## PROBLEM TO WORK ON:
How many lines in the entries below include the word "https"? Respond with the number only.

## DATA SUPPLIED:

......

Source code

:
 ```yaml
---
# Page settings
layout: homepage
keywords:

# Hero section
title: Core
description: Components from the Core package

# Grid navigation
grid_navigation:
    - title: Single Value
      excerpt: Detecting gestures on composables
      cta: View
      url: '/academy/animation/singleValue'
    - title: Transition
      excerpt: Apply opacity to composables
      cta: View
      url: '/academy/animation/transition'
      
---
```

......

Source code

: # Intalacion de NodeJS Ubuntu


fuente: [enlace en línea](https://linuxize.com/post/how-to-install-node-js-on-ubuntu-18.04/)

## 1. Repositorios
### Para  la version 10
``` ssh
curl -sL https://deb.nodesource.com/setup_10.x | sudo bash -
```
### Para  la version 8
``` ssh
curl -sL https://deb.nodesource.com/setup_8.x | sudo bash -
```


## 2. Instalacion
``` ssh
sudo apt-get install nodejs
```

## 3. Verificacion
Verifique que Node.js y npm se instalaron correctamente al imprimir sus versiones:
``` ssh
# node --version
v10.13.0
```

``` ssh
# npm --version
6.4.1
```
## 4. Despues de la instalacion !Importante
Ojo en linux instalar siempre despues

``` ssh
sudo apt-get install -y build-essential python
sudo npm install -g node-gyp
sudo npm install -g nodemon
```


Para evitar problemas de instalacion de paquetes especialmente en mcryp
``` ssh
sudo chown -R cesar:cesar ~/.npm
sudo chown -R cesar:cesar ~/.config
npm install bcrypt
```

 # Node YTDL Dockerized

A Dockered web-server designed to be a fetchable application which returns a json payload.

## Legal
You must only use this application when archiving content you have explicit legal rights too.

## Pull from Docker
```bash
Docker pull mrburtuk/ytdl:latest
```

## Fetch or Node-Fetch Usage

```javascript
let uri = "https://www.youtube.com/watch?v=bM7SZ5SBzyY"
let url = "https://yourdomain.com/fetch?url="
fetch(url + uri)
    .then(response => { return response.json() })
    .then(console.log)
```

......

## EXERCISE OUTPUT:
5